> **Task objective**:
Please output each line of the data exactly as it appears.

> **Available data**:
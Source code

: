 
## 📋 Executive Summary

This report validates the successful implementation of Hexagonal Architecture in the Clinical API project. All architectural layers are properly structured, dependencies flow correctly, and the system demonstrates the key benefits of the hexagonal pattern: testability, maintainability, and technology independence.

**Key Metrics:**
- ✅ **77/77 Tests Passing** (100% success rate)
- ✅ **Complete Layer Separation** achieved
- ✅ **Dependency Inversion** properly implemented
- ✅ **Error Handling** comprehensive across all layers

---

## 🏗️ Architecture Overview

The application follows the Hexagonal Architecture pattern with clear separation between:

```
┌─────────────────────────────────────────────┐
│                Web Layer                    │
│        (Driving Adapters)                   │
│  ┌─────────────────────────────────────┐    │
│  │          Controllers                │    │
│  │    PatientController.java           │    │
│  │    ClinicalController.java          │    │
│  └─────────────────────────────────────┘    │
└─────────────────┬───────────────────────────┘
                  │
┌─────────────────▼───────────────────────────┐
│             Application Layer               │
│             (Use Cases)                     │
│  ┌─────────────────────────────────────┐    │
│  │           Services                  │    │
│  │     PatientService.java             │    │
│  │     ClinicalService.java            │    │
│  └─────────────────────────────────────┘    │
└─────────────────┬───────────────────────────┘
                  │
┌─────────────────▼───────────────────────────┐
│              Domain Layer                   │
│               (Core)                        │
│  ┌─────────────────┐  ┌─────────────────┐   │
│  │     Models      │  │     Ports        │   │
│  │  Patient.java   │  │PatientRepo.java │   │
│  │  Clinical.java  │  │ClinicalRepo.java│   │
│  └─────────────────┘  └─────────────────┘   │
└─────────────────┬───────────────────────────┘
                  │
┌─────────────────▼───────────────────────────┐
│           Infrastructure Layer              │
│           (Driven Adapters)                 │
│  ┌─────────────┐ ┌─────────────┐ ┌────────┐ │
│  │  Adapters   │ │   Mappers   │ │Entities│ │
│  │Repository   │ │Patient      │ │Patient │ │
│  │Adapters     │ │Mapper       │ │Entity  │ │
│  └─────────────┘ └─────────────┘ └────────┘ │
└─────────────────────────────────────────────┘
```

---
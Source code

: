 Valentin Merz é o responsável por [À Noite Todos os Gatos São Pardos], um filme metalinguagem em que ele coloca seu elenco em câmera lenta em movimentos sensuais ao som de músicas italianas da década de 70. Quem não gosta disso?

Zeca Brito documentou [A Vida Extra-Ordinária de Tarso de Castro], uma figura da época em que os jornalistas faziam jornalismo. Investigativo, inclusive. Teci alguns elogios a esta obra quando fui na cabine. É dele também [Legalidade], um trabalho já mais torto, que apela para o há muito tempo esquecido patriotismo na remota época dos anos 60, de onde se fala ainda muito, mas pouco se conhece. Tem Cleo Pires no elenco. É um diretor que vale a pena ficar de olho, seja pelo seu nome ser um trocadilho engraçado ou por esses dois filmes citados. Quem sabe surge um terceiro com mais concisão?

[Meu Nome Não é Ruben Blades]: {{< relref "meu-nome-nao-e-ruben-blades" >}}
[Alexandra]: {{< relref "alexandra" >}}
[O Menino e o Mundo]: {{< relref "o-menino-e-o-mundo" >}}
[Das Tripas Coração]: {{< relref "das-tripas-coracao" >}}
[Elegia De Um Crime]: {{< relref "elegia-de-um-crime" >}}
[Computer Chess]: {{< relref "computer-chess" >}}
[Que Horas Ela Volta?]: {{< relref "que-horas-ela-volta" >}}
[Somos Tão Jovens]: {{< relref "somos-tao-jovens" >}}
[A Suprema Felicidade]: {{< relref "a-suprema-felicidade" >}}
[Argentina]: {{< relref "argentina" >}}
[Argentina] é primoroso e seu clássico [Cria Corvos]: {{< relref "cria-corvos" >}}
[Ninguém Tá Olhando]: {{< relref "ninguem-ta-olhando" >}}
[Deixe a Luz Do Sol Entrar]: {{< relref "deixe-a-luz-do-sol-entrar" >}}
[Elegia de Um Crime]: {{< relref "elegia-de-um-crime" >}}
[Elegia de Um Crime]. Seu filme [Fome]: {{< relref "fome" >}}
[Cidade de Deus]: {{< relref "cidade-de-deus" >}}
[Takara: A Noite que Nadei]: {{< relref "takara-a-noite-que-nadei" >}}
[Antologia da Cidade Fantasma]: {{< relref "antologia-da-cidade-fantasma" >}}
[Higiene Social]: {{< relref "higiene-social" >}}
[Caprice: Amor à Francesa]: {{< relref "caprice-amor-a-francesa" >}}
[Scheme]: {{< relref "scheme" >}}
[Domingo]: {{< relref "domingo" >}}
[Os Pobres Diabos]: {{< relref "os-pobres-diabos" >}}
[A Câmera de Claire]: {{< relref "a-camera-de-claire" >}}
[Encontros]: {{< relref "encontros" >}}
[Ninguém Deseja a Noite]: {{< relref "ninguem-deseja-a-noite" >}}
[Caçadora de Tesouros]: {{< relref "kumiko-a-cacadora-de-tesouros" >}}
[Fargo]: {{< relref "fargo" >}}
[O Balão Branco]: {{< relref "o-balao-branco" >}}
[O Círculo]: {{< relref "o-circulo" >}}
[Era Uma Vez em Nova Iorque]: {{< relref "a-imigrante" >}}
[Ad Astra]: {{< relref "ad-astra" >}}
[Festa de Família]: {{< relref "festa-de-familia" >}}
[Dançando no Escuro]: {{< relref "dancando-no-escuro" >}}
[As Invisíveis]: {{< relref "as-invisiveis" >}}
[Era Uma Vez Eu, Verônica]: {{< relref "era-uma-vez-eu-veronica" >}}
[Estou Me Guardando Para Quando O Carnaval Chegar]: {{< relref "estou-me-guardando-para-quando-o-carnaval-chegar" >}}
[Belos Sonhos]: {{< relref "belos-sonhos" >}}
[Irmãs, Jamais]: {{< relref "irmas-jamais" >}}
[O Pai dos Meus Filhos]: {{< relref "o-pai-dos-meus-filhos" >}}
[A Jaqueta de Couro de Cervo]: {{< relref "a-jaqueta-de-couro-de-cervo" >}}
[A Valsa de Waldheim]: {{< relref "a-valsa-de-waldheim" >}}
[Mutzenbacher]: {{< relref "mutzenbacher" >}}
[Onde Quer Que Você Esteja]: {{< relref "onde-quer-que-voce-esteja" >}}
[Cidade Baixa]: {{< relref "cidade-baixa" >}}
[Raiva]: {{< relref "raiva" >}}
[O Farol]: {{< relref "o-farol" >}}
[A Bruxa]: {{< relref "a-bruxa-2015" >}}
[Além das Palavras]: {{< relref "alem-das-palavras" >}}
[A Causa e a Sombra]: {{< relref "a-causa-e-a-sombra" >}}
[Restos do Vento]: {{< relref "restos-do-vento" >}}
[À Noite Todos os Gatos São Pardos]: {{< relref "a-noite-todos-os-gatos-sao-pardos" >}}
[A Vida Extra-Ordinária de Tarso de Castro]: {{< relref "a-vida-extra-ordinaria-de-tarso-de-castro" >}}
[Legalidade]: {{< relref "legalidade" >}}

> **Solution for this exercise**:
Source code

: 
## 📋 Executive Summary

This report validates the successful implementation of Hexagonal Architecture in the Clinical API project. All architectural layers are properly structured, dependencies flow correctly, and the system demonstrates the key benefits of the hexagonal pattern: testability, maintainability, and technology independence.

**Key Metrics:**
- ✅ **77/77 Tests Passing** (100% success rate)
- ✅ **Complete Layer Separation** achieved
- ✅ **Dependency Inversion** properly implemented
- ✅ **Error Handling** comprehensive across all layers

---

## 🏗️ Architecture Overview

The application follows the Hexagonal Architecture pattern with clear separation between:

```
┌─────────────────────────────────────────────┐
│                Web Layer                    │
│        (Driving Adapters)                   │
│  ┌─────────────────────────────────────┐    │
│  │          Controllers                │    │
│  │    PatientController.java           │    │
│  │    ClinicalController.java          │    │
│  └─────────────────────────────────────┘    │
└─────────────────┬───────────────────────────┘
                  │
┌─────────────────▼───────────────────────────┐
│             Application Layer               │
│             (Use Cases)                     │
│  ┌─────────────────────────────────────┐    │
│  │           Services                  │    │
│  │     PatientService.java             │    │
│  │     ClinicalService.java            │    │
│  └─────────────────────────────────────┘    │
└─────────────────┬───────────────────────────┘
                  │
┌─────────────────▼───────────────────────────┐
│              Domain Layer                   │
│               (Core)                        │
│  ┌─────────────────┐  ┌─────────────────┐   │
│  │     Models      │  │     Ports        │   │
│  │  Patient.java   │  │PatientRepo.java │   │
│  │  Clinical.java  │  │ClinicalRepo.java│   │
│  └─────────────────┘  └─────────────────┘   │
└─────────────────┬───────────────────────────┘
                  │
┌─────────────────▼───────────────────────────┐
│           Infrastructure Layer              │
│           (Driven Adapters)                 │
│  ┌─────────────┐ ┌─────────────┐ ┌────────┐ │
│  │  Adapters   │ │   Mappers   │ │Entities│ │
│  │Repository   │ │Patient      │ │Patient │ │
│  │Adapters     │ │Mapper       │ │Entity  │ │
│  └─────────────┘ └─────────────┘ └────────┘ │
└─────────────────────────────────────────────┘
```

---
Source code

: Valentin Merz é o responsável por [À Noite Todos os Gatos São Pardos], um filme metalinguagem em que ele coloca seu elenco em câmera lenta em movimentos sensuais ao som de músicas italianas da década de 70. Quem não gosta disso?

Zeca Brito documentou [A Vida Extra-Ordinária de Tarso de Castro], uma figura da época em que os jornalistas faziam jornalismo. Investigativo, inclusive. Teci alguns elogios a esta obra quando fui na cabine. É dele também [Legalidade], um trabalho já mais torto, que apela para o há muito tempo esquecido patriotismo na remota época dos anos 60, de onde se fala ainda muito, mas pouco se conhece. Tem Cleo Pires no elenco. É um diretor que vale a pena ficar de olho, seja pelo seu nome ser um trocadilho engraçado ou por esses dois filmes citados. Quem sabe surge um terceiro com mais concisão?

[Meu Nome Não é Ruben Blades]: {{< relref "meu-nome-nao-e-ruben-blades" >}}
[Alexandra]: {{< relref "alexandra" >}}
[O Menino e o Mundo]: {{< relref "o-menino-e-o-mundo" >}}
[Das Tripas Coração]: {{< relref "das-tripas-coracao" >}}
[Elegia De Um Crime]: {{< relref "elegia-de-um-crime" >}}
[Computer Chess]: {{< relref "computer-chess" >}}
[Que Horas Ela Volta?]: {{< relref "que-horas-ela-volta" >}}
[Somos Tão Jovens]: {{< relref "somos-tao-jovens" >}}
[A Suprema Felicidade]: {{< relref "a-suprema-felicidade" >}}
[Argentina]: {{< relref "argentina" >}}
[Argentina] é primoroso e seu clássico [Cria Corvos]: {{< relref "cria-corvos" >}}
[Ninguém Tá Olhando]: {{< relref "ninguem-ta-olhando" >}}
[Deixe a Luz Do Sol Entrar]: {{< relref "deixe-a-luz-do-sol-entrar" >}}
[Elegia de Um Crime]: {{< relref "elegia-de-um-crime" >}}
[Elegia de Um Crime]. Seu filme [Fome]: {{< relref "fome" >}}
[Cidade de Deus]: {{< relref "cidade-de-deus" >}}
[Takara: A Noite que Nadei]: {{< relref "takara-a-noite-que-nadei" >}}
[Antologia da Cidade Fantasma]: {{< relref "antologia-da-cidade-fantasma" >}}
[Higiene Social]: {{< relref "higiene-social" >}}
[Caprice: Amor à Francesa]: {{< relref "caprice-amor-a-francesa" >}}
[Scheme]: {{< relref "scheme" >}}
[Domingo]: {{< relref "domingo" >}}
[Os Pobres Diabos]: {{< relref "os-pobres-diabos" >}}
[A Câmera de Claire]: {{< relref "a-camera-de-claire" >}}
[Encontros]: {{< relref "encontros" >}}
[Ninguém Deseja a Noite]: {{< relref "ninguem-deseja-a-noite" >}}
[Caçadora de Tesouros]: {{< relref "kumiko-a-cacadora-de-tesouros" >}}
[Fargo]: {{< relref "fargo" >}}
[O Balão Branco]: {{< relref "o-balao-branco" >}}
[O Círculo]: {{< relref "o-circulo" >}}
[Era Uma Vez em Nova Iorque]: {{< relref "a-imigrante" >}}
[Ad Astra]: {{< relref "ad-astra" >}}
[Festa de Família]: {{< relref "festa-de-familia" >}}
[Dançando no Escuro]: {{< relref "dancando-no-escuro" >}}
[As Invisíveis]: {{< relref "as-invisiveis" >}}
[Era Uma Vez Eu, Verônica]: {{< relref "era-uma-vez-eu-veronica" >}}
[Estou Me Guardando Para Quando O Carnaval Chegar]: {{< relref "estou-me-guardando-para-quando-o-carnaval-chegar" >}}
[Belos Sonhos]: {{< relref "belos-sonhos" >}}
[Irmãs, Jamais]: {{< relref "irmas-jamais" >}}
[O Pai dos Meus Filhos]: {{< relref "o-pai-dos-meus-filhos" >}}
[A Jaqueta de Couro de Cervo]: {{< relref "a-jaqueta-de-couro-de-cervo" >}}
[A Valsa de Waldheim]: {{< relref "a-valsa-de-waldheim" >}}
[Mutzenbacher]: {{< relref "mutzenbacher" >}}
[Onde Quer Que Você Esteja]: {{< relref "onde-quer-que-voce-esteja" >}}
[Cidade Baixa]: {{< relref "cidade-baixa" >}}
[Raiva]: {{< relref "raiva" >}}
[O Farol]: {{< relref "o-farol" >}}
[A Bruxa]: {{< relref "a-bruxa-2015" >}}
[Além das Palavras]: {{< relref "alem-das-palavras" >}}
[A Causa e a Sombra]: {{< relref "a-causa-e-a-sombra" >}}
[Restos do Vento]: {{< relref "restos-do-vento" >}}
[À Noite Todos os Gatos São Pardos]: {{< relref "a-noite-todos-os-gatos-sao-pardos" >}}
[A Vida Extra-Ordinária de Tarso de Castro]: {{< relref "a-vida-extra-ordinaria-de-tarso-de-castro" >}}
[Legalidade]: {{< relref "legalidade" >}}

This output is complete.